If you’re more worried about homicide, than suicide: It’s also a lot harder to pull of a drive-by knifing, than it is to geek a few guys from the next block over in a drive-by shooting. And it’s very seldom that an innocent bystander is killed near a knife fight. People survive knife wounds more often than gunshot wounds even when they are the intended victims. The list of bad goes on and on and on here.

But, one last time, let’s go back to the email. I think we can assume that even the guy who wrote this thinks killing is bad. He compares DC to Iraq unfavorably because of his insane argument that more people die there. There is an implicit argument against gun-control, but it’s based on the faulty assumption that it’s not effective.

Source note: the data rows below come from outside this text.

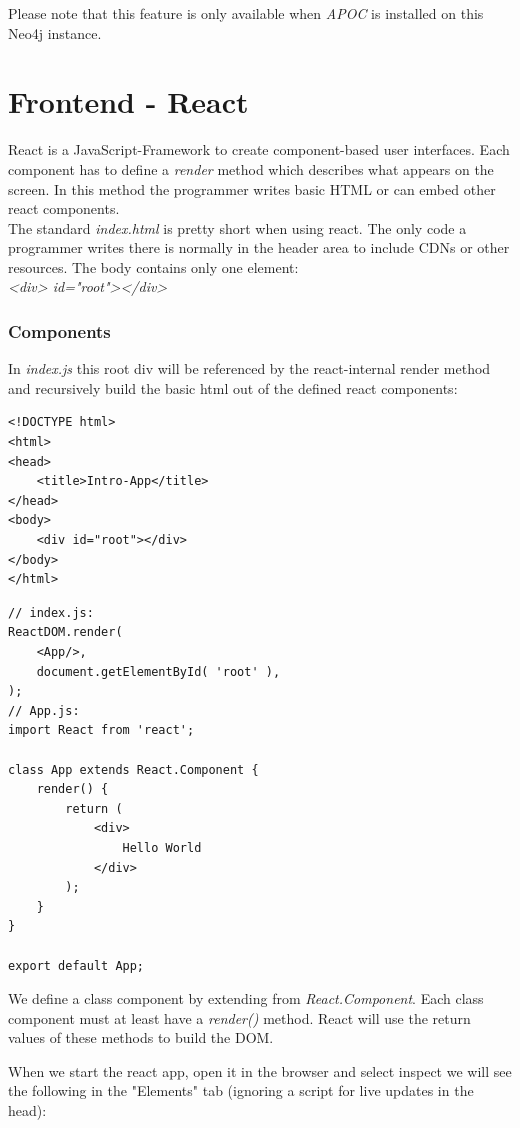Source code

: Please note that this feature is only available when \emph{APOC} is installed on this Neo4j instance.

\section{Frontend - React}
React is a JavaScript-Framework to create component-based user interfaces. Each component has to define a \emph{render} method which describes what appears on the screen. In this method the programmer writes basic HTML or can embed other react components. \\
The standard \emph{index.html} is pretty short when using react. The only code a programmer writes there is normally in the header area to include CDNs or other resources. The body contains only one element: \\
\emph{<div> id="root"></div>} 

\subsubsection{Components}
In \emph{index.js} this root div will be referenced by the react-internal render method and recursively build the basic html out of the defined react components:
\lstset{language=HTML}
\begin{lstlisting}[caption={index.html for Hello World},label={ex250}]
<!DOCTYPE html>
<html>
<head>
	<title>Intro-App</title>
</head>
<body>
	<div id="root"></div>
</body>
</html>
\end{lstlisting}

\lstset{language=JavaScript}
\begin{lstlisting}[caption={Hello World in React},label={ex251}]
// index.js:
ReactDOM.render(
	<App/>,
	document.getElementById( 'root' ),
);
// App.js:
import React from 'react';

class App extends React.Component {
	render() {
		return (
			<div>
				Hello World
			</div>
		);
	}
}

export default App;
\end{lstlisting}

We define a class component by extending from \emph{React.Component}. Each class component must at least have a \emph{render()} method. React will use the return values of these methods to build the DOM.

When we start the react app, open it in the browser and select inspect we will see the following in the "Elements" tab (ignoring a script for live updates in the head):

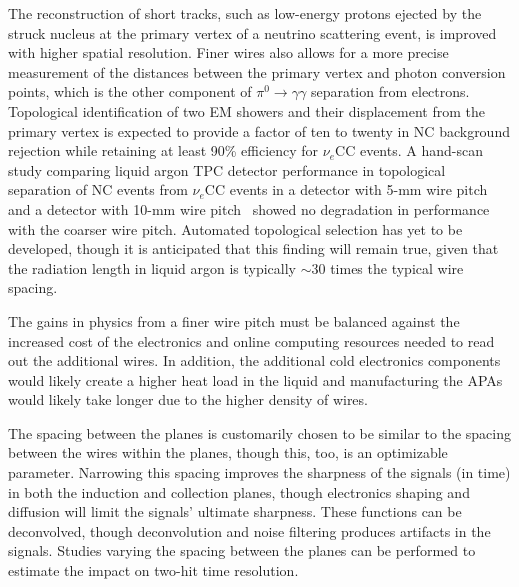 The reconstruction of short tracks, such as low-energy protons ejected
by the struck nucleus at the primary vertex of a neutrino scattering
event, is improved with higher spatial resolution.  Finer wires also
allows for a more precise measurement of the distances between the
primary vertex and photon conversion points, which is the other
component of $\pi^0\rightarrow\gamma\gamma$ separation from electrons.
Topological identification of two EM showers and their displacement
from the primary vertex is expected to provide a factor of ten to
twenty in NC background rejection while retaining at least 90\%
efficiency for $\nu_e$CC events.  A hand-scan study comparing liquid
argon TPC detector performance in topological separation of NC events
from $\nu_e$CC events in a detector with 5-mm wire pitch and a
detector with 10-mm wire pitch~\cite{2008-hand-scan} showed no
degradation in performance with the coarser %
wire pitch.  Automated
topological selection has yet to be developed, though it is
anticipated that this finding will remain true, %
given that the radiation length in liquid argon is typically
$\sim$30 times the typical wire spacing.

The gains in physics from a finer wire pitch must be balanced against the increased cost of the
electronics and online computing resources needed to read out the
additional wires. %
In addition, the additional cold electronics
components would likely create a higher heat load in
the liquid and %
manufacturing the APAs would likely %
take longer %
due to the higher density of wires. %

The spacing between the planes is customarily chosen to be similar to
the spacing between the wires within the planes, though this, too, is an
optimizable parameter.  Narrowing this spacing improves the sharpness
of the signals (in time) in both the induction and collection planes,
though electronics shaping and diffusion will limit the signals' ultimate sharpness. %
These functions can be deconvolved,
though deconvolution and noise filtering produces artifacts in the
signals.  Studies varying the spacing between the planes can be
performed to estimate the impact on two-hit time resolution. %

But even if we assume that he’s right, and that gun control isn’t effective, does that mean the people who want to run it up the flag pole just to make sure (and maybe save a couple tens of thousands of lives in the process) are evil? I mean, take another look at who it is we’re mocking. A gun enthusiast? Someone who just hates gun control and who’s really pro-crime and pro-indiscriminate-shooting-death? No. We’re mocking Hillary Clinton, a Senator who’s well-known to be anti-gun and pro-gun-control. It seems to me that there’s a little hypocrisy in there somewhere. Not to mention the disrespect I spoke of earlier.

Well. Rant finished. It will be interesting to see if THIS gets emailed willy nilly around the country. I guess I don’t expect it to. It’s not pithy, or funny, and for some reason logical, factual responses to mean-spirited, intentionally misleading propaganda are rarely kicked around and around the conservative echo-box as much as the stuff it responds to.